Gerhard Richter est né en 1932, à Dresde. Passé par l’école des Beaux-Arts de sa ville natale, il dut se plier un temps à l’esthétique du réalisme socialiste de la RDA avant de rejoindre Düsseldorf, en Allemagne de l’Ouest, au début des années 1960. La propagande de l’art officiel lui inspira un rejet de toute forme de soumission à quelque courant esthétique que ce soit (Pop Art, conceptualisme, Nouvelle Objectivité, etc.) et une méfiance envers les intellectuels désireux de produire un discours sur sa peinture. Pour lui, « l’idéologie est une maladie mentale » et « parler de peinture n’a aucun sens », car « en exprimant une chose par le langage, on la transforme ». Des propos en acier trempé attestant de sa pleine connaissance du rideau de fer et de « l’idéalisme criminel des socialistes » qu’il avait fui.

Sa première peinture en RFA, intitulée Tisch [Table] (1962), marque ainsi le début d’une œuvre obsédée par le rapport que nous entretenons avec la réalité, ce que nous en faisons et la façon dont nous nous la représentons. À moitié cachée par une tache sombre en mouvement, cette table est confuse. Rien de plus simple, à l’origine, qu’un plateau blanc rectangulaire inerte sur son trépied gris. Pourtant, derrière les coups de pinceau circulaires et rageurs, le meuble se dérobe, effacé par la peinture qui lui a donné sa forme, ses contours et sa couleur. Conclusion : on ne peut rien dire de la réalité qui soit incertain ; toute représentation modèle et estompe en même temps les choses les plus élémentaires.

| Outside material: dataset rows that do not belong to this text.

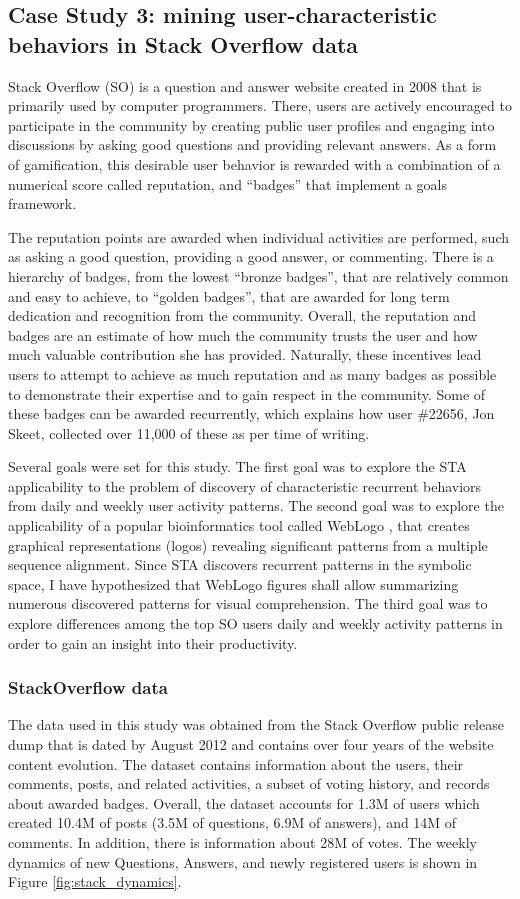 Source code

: \subsection{Case Study 3: mining user-characteristic behaviors in Stack Overflow data}\label{case3}
Stack Overflow (SO) is a question and answer website created in 2008 that is primarily used by computer programmers. There, users are actively encouraged to participate in the community by creating public user profiles and engaging into discussions by asking good questions and providing relevant answers. As a form of gamification, this desirable user behavior is rewarded with a combination of a numerical score called reputation, and ``badges'' that implement a goals framework. 

The reputation points are awarded when individual activities are performed, such as asking a good question, providing a good answer, or commenting. There is a hierarchy of badges, from the lowest ``bronze badges'', that are relatively common and easy to achieve, to ``golden badges'', that are awarded for long term dedication and recognition from the community. Overall, the reputation and badges are an estimate of how much the community trusts the user and how much valuable contribution she has provided. Naturally, these incentives lead users to attempt to achieve as much reputation and as many badges as possible to demonstrate their expertise and to gain respect in the community. Some of these badges can be awarded recurrently, which explains how user \#22656, Jon Skeet, collected over 11,000 of these as per time of writing.

Several goals were set for this study. The first goal was to explore the STA applicability to the problem of discovery of characteristic recurrent behaviors from daily and weekly user activity patterns. The second goal was to explore the applicability of a popular bioinformatics tool called WebLogo \cite{weblogo}, that creates graphical representations (logos) revealing significant patterns from a multiple sequence alignment. Since STA discovers recurrent patterns in the symbolic space, I have hypothesized that WebLogo figures shall allow summarizing numerous discovered patterns for visual comprehension. The third goal was to explore differences among the top SO users daily and weekly activity patterns in order to gain an insight into their productivity. 

\subsubsection{StackOverflow data}
The data used in this study was obtained from the Stack Overflow public release dump that is dated by August 2012 and contains over four years of the website content evolution. The dataset contains information about the users, their comments, posts, and related activities, a subset of voting history, and records about awarded badges.  Overall, the dataset accounts for 1.3M of users which created 10.4M of posts (3.5M of questions, 6.9M of answers), and 14M of comments. In addition, there is information about 28M of votes. The weekly dynamics of new Questions, Answers, and newly registered users is shown in Figure \ref{fig:stack_dynamics}.

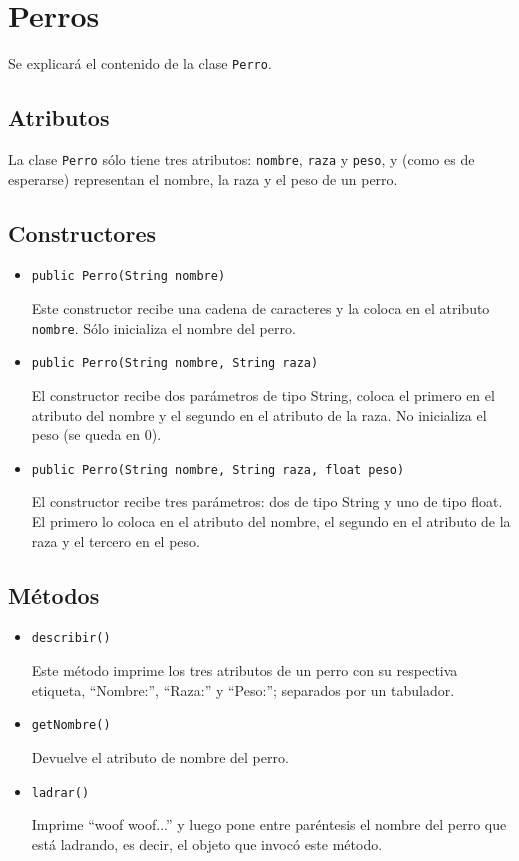 \documentclass{article}
\begin{document}
\section*{Perros}

Se explicará el contenido de la clase \texttt{Perro}.

\subsection*{Atributos}

La clase \texttt{Perro} sólo tiene tres atributos: \texttt{nombre}, \texttt{raza} y \texttt{peso}, y (como es de esperarse) representan el nombre, la raza y el peso de un perro.

\subsection*{Constructores}

\begin{itemize}
\item \texttt{public Perro(String nombre)}

Este constructor recibe una cadena de caracteres y la coloca en el atributo \texttt{nombre}. Sólo inicializa el nombre del perro.

\item \texttt{public Perro(String nombre, String raza)}

El constructor recibe dos parámetros de tipo String, coloca el primero en el atributo del nombre y el segundo en el atributo de la raza. No inicializa el peso (se queda en 0).

\item \texttt{public Perro(String nombre, String raza, float peso)}

El constructor recibe tres parámetros: dos de tipo String y uno de tipo float. El primero lo coloca en el atributo del nombre, el segundo en el atributo de la raza y el tercero en el peso.

\end{itemize}

\subsection*{Métodos}

\begin{itemize}
\item \texttt{describir()}

Este método imprime los tres atributos de un perro con su respectiva etiqueta, ``Nombre:'', ``Raza:'' y ``Peso:''; separados por un tabulador.

\item \texttt{getNombre()}

Devuelve el atributo de nombre del perro.

\item \texttt{ladrar()}

Imprime ``woof woof...'' y luego pone entre paréntesis el nombre del perro que está ladrando, es decir, el objeto que invocó este método.

\end{itemize}
\end{document}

C’est à cette réflexion sur notre rapport au réel que nous invite la rétrospective Gerhard Richter à la Fondation Louis Vuitton jusqu’au 2 mars prochain. De la Table de 1962 aux dernières peintures de 2017, l’exposition propose 270 œuvres traversées par la question de l’incertitude. Incertitude du style, tour à tour figuratif et abstrait. Incertitude du médium, avec le concept de photopeinture (peindre comme un appareil photo avec un mélange décontenançant d’hyper-présence et de floutage). Incertitude de la perception, grâce aux panneaux de verre qui sont autant d’écrans transparents susceptibles de multiplier les points de vue sur les œuvres et, par extension, sur le monde. Paradoxe inévitable : Richter a beau revendiquer n’aimer que ce qui n’a aucun style – « les dictionnaires, les photos, la nature, moi et mes tableaux » –, ses œuvres sont immédiatement identifiables.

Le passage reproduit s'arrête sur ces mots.